The first dish lands quickly. It looks beautiful. It disappears in three bites. Someone at the table says you should order a few more things. Of course you should. One dish is not dinner.

So the table orders four more plates. Then two more. Then something green so everyone can pretend the meal has balance. The table fills with small ceramic dishes that look impressive for a moment before vanishing. The food can be good, sometimes excellent, but halfway through the meal something strange starts happening. Everyone begins doing the same quiet calculation.

How much food is actually on this table?

Because the plates keep coming but nobody is getting full.

Then the bill lands. Two hundred and eighty dollars. And the same thought crosses the table almost immediately. We might need pizza after this.

Small plates did not start in New York. The format comes from places where meals were always built around sharing. Tapas bars in Spain. Mezze tables across the Middle East. Izakayas in Japan. Those traditions work because the table keeps filling with food. The portions overlap. The meal unfolds slowly and feels abundant.

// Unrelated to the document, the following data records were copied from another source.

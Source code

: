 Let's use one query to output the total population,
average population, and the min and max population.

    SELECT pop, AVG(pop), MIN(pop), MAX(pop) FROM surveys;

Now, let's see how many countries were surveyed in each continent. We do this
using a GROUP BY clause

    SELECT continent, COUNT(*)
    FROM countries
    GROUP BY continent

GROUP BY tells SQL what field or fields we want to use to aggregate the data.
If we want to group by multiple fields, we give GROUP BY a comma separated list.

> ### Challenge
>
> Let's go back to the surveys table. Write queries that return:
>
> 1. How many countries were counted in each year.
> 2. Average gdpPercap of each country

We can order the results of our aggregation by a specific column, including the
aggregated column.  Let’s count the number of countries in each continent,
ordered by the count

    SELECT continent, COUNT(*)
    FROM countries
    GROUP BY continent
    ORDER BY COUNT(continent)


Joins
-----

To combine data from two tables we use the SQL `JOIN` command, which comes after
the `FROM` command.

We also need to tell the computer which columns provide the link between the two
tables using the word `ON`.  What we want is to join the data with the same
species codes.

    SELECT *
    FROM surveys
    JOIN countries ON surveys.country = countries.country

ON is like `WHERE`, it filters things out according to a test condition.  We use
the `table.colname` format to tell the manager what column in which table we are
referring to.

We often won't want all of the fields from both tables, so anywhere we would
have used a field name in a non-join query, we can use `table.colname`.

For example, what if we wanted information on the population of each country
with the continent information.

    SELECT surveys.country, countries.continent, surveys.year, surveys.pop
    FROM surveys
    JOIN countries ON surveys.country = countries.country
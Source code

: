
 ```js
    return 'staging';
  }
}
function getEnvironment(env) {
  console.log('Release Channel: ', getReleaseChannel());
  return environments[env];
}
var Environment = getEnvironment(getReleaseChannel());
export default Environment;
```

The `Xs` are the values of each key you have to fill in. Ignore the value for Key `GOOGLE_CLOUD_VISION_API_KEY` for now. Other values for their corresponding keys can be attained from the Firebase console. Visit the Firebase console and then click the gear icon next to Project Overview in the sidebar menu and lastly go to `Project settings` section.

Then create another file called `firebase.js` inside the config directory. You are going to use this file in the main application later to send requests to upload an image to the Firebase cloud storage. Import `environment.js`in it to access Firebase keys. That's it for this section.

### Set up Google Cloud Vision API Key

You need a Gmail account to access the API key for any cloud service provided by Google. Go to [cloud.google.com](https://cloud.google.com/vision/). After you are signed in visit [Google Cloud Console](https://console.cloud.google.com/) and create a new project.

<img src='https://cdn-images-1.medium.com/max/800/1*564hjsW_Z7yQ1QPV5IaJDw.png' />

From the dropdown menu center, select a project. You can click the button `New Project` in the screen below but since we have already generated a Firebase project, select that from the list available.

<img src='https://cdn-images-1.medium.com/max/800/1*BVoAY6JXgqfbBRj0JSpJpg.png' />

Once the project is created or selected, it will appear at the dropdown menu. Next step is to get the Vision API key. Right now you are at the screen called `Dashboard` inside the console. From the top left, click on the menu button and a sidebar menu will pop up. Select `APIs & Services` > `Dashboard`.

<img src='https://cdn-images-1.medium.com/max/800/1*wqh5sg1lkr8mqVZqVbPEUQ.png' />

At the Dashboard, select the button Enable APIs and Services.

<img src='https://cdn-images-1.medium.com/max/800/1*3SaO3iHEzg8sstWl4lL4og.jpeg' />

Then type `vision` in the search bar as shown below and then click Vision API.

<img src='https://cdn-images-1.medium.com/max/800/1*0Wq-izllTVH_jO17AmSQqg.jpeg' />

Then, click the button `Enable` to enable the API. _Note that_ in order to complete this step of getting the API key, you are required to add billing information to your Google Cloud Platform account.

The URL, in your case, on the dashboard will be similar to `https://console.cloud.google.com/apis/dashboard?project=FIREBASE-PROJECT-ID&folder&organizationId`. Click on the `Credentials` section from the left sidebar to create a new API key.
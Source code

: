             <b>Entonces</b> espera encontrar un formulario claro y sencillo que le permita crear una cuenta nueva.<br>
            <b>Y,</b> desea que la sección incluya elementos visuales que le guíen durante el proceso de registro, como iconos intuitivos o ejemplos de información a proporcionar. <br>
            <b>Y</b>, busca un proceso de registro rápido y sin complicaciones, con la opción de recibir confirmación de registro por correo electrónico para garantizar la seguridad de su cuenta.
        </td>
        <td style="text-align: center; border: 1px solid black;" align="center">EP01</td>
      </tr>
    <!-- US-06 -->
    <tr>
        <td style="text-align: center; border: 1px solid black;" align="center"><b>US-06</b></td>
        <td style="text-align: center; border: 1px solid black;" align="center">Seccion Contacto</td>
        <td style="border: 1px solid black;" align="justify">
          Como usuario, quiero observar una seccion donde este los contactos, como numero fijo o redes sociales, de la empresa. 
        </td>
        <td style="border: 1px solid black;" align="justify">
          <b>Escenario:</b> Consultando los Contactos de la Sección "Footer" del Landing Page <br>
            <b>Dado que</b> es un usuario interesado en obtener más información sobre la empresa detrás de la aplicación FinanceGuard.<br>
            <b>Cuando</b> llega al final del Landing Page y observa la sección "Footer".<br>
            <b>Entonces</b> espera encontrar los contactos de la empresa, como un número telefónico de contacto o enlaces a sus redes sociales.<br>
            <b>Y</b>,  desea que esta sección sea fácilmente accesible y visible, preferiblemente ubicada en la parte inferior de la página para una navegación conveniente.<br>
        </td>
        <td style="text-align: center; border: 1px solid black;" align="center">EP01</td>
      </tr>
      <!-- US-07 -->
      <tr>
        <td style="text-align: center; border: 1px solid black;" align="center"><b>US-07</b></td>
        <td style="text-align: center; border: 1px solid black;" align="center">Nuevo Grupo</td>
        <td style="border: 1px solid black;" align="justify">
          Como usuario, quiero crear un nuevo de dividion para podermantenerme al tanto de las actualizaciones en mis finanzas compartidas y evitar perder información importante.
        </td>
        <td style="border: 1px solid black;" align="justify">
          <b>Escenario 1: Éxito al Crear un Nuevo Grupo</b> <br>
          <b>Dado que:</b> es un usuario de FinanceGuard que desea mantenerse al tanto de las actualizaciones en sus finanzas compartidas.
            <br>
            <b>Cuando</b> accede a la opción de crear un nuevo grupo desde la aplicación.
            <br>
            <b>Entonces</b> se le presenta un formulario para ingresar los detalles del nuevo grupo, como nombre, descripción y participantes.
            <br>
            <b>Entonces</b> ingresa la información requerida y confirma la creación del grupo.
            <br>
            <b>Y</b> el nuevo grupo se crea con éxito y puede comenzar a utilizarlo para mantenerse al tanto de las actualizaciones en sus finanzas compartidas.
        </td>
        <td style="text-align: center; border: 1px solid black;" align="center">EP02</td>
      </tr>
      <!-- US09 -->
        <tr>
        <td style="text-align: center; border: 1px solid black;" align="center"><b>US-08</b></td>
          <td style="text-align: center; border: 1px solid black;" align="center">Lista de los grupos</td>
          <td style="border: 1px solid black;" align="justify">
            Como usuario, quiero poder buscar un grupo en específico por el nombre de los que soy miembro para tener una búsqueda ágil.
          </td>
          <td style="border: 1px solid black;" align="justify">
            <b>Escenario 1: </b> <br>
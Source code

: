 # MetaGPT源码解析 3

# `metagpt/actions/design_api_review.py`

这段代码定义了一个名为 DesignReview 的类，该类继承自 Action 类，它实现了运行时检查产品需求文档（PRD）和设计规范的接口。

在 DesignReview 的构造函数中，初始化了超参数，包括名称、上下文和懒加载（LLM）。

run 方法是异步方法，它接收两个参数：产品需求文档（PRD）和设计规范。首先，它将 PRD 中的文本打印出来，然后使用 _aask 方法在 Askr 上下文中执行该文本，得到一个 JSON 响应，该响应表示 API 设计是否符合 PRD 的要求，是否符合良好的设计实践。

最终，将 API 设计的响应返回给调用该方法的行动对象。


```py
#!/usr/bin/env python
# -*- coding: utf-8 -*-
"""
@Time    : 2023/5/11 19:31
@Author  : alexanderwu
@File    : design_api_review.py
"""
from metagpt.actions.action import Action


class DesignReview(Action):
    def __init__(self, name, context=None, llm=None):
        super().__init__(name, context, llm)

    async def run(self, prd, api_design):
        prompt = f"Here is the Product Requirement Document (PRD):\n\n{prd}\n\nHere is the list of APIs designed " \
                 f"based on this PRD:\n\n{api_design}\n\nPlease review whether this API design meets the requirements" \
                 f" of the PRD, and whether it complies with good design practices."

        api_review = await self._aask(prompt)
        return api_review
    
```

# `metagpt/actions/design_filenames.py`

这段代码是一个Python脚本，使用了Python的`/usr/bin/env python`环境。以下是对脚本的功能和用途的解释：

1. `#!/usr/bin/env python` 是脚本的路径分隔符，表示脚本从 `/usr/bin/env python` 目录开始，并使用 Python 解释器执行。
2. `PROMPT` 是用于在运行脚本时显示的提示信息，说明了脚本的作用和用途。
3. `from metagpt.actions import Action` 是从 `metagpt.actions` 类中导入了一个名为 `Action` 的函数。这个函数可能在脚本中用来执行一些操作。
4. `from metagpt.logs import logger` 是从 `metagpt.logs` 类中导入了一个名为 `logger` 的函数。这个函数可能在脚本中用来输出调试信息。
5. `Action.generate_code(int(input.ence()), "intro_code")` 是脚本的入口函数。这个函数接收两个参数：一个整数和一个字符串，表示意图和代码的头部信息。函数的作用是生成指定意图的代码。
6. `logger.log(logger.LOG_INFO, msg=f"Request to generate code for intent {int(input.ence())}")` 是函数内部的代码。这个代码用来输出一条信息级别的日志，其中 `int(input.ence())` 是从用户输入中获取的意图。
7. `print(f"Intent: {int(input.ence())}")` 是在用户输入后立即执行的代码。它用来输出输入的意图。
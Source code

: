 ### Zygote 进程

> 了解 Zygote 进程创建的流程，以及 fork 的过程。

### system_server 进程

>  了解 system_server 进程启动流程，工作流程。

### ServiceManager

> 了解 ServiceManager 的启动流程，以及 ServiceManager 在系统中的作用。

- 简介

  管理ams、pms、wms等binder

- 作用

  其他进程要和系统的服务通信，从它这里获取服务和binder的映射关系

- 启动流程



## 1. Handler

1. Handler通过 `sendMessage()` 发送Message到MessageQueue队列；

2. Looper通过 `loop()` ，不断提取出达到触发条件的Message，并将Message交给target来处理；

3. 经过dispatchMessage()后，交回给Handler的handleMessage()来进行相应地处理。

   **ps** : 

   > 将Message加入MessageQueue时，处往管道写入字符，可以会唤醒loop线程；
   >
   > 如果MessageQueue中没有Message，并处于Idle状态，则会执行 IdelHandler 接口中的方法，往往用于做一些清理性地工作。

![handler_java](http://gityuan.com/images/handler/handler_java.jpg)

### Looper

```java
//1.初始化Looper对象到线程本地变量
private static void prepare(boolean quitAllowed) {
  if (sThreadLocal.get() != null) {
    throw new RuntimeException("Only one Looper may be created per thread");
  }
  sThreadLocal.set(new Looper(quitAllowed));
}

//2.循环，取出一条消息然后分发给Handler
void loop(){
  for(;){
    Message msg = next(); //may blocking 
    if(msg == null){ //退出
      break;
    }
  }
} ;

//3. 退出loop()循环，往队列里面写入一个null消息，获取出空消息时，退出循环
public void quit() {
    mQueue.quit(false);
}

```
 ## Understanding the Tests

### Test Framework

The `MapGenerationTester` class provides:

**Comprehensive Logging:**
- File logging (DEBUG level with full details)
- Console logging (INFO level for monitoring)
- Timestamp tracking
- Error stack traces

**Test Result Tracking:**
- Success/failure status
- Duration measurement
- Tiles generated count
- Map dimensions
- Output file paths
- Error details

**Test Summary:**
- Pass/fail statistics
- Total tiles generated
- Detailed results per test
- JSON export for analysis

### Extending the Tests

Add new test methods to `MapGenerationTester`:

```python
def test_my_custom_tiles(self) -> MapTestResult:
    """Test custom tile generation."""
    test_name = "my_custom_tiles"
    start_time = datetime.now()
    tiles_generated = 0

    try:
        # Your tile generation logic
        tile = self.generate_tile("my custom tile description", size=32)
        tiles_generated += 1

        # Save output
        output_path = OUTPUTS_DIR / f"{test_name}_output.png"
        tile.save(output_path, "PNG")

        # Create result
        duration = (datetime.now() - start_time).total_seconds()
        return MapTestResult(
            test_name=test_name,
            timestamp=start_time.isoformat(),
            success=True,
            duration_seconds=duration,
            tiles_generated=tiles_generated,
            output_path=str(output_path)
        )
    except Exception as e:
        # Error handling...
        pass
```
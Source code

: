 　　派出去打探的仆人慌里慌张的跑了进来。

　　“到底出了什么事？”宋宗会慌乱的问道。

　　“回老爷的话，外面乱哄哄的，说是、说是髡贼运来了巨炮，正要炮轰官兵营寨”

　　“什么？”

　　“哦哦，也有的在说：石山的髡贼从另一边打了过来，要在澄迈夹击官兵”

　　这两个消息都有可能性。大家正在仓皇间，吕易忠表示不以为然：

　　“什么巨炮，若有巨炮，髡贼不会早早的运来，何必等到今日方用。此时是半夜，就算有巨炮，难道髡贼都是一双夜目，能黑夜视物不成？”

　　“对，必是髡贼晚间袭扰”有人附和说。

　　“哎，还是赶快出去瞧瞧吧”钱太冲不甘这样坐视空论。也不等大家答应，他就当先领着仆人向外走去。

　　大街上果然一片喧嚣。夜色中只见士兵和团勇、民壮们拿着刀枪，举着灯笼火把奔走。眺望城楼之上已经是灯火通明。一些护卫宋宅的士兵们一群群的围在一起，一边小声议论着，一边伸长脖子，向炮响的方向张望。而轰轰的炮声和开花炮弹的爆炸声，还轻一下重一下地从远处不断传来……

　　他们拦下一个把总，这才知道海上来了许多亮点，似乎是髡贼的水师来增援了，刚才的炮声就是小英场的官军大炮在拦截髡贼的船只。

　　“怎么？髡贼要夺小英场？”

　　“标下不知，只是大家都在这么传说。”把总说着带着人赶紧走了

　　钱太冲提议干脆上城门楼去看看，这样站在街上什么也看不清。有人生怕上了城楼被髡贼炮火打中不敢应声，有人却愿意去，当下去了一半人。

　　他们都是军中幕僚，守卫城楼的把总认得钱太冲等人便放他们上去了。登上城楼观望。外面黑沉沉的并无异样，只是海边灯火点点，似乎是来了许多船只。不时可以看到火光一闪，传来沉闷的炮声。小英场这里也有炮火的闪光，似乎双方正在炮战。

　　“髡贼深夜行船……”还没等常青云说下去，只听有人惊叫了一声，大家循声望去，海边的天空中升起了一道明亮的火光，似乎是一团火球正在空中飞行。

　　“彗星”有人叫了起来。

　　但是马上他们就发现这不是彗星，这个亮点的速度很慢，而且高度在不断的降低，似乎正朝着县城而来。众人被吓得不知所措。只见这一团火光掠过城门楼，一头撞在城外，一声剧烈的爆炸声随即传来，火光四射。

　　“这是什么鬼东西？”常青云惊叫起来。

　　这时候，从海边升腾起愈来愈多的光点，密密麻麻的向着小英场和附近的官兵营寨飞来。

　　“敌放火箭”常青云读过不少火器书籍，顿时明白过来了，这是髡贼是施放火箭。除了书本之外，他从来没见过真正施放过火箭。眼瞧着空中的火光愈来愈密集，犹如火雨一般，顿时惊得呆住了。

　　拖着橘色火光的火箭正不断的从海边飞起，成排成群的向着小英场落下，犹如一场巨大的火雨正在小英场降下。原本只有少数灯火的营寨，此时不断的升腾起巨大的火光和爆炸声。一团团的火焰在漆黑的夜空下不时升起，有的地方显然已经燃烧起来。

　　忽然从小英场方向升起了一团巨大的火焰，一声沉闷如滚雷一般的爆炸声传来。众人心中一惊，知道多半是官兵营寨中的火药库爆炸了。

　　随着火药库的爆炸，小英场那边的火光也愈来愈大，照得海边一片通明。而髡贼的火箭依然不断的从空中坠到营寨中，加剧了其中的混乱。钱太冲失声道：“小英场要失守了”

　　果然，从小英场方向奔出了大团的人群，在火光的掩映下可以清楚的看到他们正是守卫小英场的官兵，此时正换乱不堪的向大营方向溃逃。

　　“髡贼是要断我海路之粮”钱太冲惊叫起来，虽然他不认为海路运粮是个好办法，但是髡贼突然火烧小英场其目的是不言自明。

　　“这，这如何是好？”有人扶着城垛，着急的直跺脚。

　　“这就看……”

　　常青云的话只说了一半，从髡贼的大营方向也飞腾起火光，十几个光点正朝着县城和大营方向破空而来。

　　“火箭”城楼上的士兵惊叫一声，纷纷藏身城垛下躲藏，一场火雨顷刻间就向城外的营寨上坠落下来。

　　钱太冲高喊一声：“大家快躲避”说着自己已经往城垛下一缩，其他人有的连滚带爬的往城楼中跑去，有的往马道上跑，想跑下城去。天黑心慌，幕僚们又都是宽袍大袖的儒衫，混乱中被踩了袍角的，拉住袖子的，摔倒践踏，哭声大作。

The New York version often runs on a different logic.

Somewhere along the way restaurants realized that dividing a traditional entrée into multiple smaller dishes creates a powerful pricing structure. Instead of ordering one plate, the table orders three or four. Each dish is priced like a serious item even though none of them is meant to feed anyone on its own.

The total bill grows while the individual portions shrink.

This shift is rarely presented as a pricing strategy. It is framed as a dining experience. The language is always the same. Seasonal dishes. Curated plates. Designed for sharing.

But once you notice the math it becomes difficult to ignore.

One small plate rarely feeds a person. Two plates still feel light. Three begins to resemble dinner. By the time the table figures that out the bill has already doubled.

It works the same way airline pricing works today. The ticket looks reasonable until the add-ons start appearing. Seat selection. Bag fees. Boarding priority. Suddenly the inexpensive flight costs more than the one that used to include everything.

Small plates operate on the same psychology.

A twenty-two dollar dish. A twenty-four dollar dish. Another for nineteen. Bread for the table. One more plate because the first ones vanished too quickly.

The table keeps ordering because the meal has not quite arrived yet.

Then suddenly the check looks like a tasting menu.

The difference is that a tasting menu is designed with intention. There is pacing, progression, balance, and craft behind every course. Ten random small plates ordered because nobody is full is not a tasting menu. It is improvisation.

None of this means small plates themselves are the problem. In the right restaurant they are exactly how a meal should work. The table fills with dishes, people eat slowly, the conversation stretches, and the experience feels generous.

The problem appears when the format becomes a default business model instead of a culinary choice.

When that happens the responsibility of building a satisfying dinner moves from the kitchen to the guest. The restaurant sends out interesting fragments. The table is left to figure out how many of those fragments it needs to feel like a meal.

If the table is still hungry the solution is obvious. Order two more plates.

New Yorkers do not mind paying for great food. What they hate is realizing they paid serious money and the meal never actually felt complete.

Because a proper dinner should end with the table leaning back.

Not with everyone discussing where to get a slice.